What does $p$-integral mean? I'm currently studying Washington's Introduction to Cyclotomic fields and in Theorem 5.10 I came across the term $p$-integral. What does this mean? 
To give a bit of context: Let $n$ be even and positive. By the von Staudt - Clausen Theorem we have $$B_n + \sum_{(p - 1) \mid n} \frac{1}{p} \in \mathbf{Z}$$ where $B_n$ is the $n$-th Bernoulli-number. Now the author states that "consequently $p B_n$ is $p$-integral for all $n$ and all $p$".
Thanks!
 A: In this context, it is a property of rational numbers.  A rational number is $p$-integral if, when written in lowest terms, there are no factors of $p$ in the denominator.  
This definition can be extended to other rings of integers, and is best understood through the concept of valuations.  If $K$ is an algebraic number field and $\mathfrak{P}$ is a prime ideal in its ring of integers, then an element of $K$ is $\mathfrak{P}$-integral if its $\mathfrak{P}$-valuation is nonnegative.
Some nice exercises:
Show that a sum or product of $p$-integral rational numbers is again $p$-integral.
Show that if a rational number is $p$-integral for all primes $p$, then it is an integer. 
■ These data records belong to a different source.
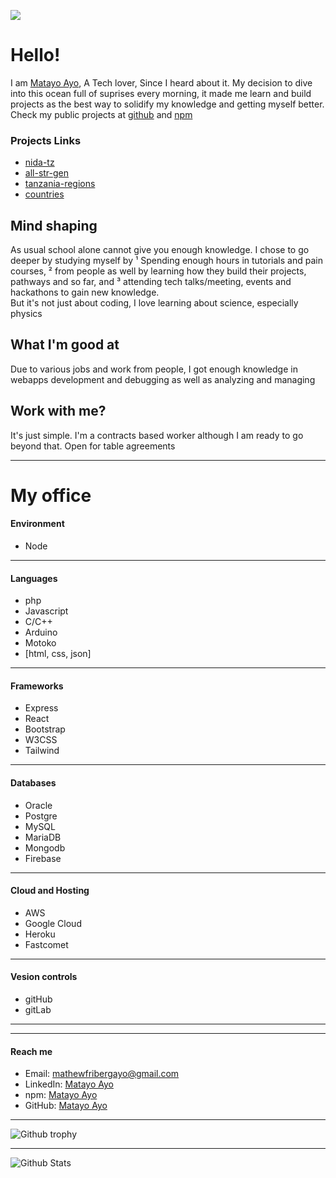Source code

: ![](https://komarev.com/ghpvc/?username=matayo-ayo)

# Hello!
I am [Matayo Ayo](https://github.com/matayo-ayo), A Tech lover, Since I heard about it. My decision to dive into this ocean full of suprises every morning, it made me learn and build projects as the best way to solidify my knowledge and getting myself better.<br>
Check my public projects at [github](https://github.com/matayo-ayo) and [npm](https://www.npmjs.com/~matayo-ayo)

### Projects Links
- [nida-tz](https://matayo-ayo.github.io/nida-tz/)
- [all-str-gen](https://matayo-ayo.github.io/all-str-gen/)
- [tanzania-regions](https://matayo-ayo.github.io/regions/tanzania/)
- [countries](https://matayo-ayo.github.io/countries/)

## Mind shaping
As usual school alone cannot give you enough knowledge. I chose to go deeper by studying myself by ¹ Spending enough hours in tutorials and pain courses, ² from people as well by learning how they build their projects, pathways and so far, and ³ attending tech talks/meeting, events and hackathons to gain new knowledge.<br>
But it's not just about coding, I love learning about science, especially physics

## What I'm good at
Due to various jobs and work from people, I got enough knowledge in webapps development and debugging as well as analyzing and managing 

## Work with me?
It's just simple. I'm a contracts based worker although I am ready to go beyond that. Open for table agreements

---

# My office

#### Environment
- Node

---

#### Languages
- php
- Javascript
- C/C++
- Arduino
- Motoko
- [html, css, json]

---

#### Frameworks
- Express
- React
- Bootstrap
- W3CSS
- Tailwind

---

#### Databases
- Oracle
- Postgre
- MySQL
- MariaDB
- Mongodb
- Firebase

---

#### Cloud and Hosting
- AWS
- Google Cloud
- Heroku
- Fastcomet

---

#### Vesion controls
- gitHub
- gitLab

---
---

#### Reach me
- Email: mathewfribergayo@gmail.com
- LinkedIn: [Matayo Ayo](https://www.linkedin.com/in/matayoayo)
- npm: [Matayo Ayo](https://www.npmjs.com/~matayo-ayo)
- GitHub: [Matayo Ayo](https://github.com/matayo-ayo/)

---

![Github trophy](https://github-profile-trophy.vercel.app/?username=matayo-ayo&theme=matrix&margin-w=30&margin-h=15&column=4)

---

![Github Stats](https://github-readme-stats.vercel.app/api?username=matayo-ayo&count_private=true&show_icons=true&theme=merko)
A: A rational number $r$ is called $p$-integral if $ord_p(r)\ge 0$. For example $\frac{p^k}{k+1}$ is $p$-integral for any $k\ge 1$. It is a Lemma that  $pB_n$ is $p$-integral for every prime and every integer $n$. You don't need the Staudt-Clausen theorem for it, usually it is the other way around, that you use the Lemma for the proof of Staudt-Clausen.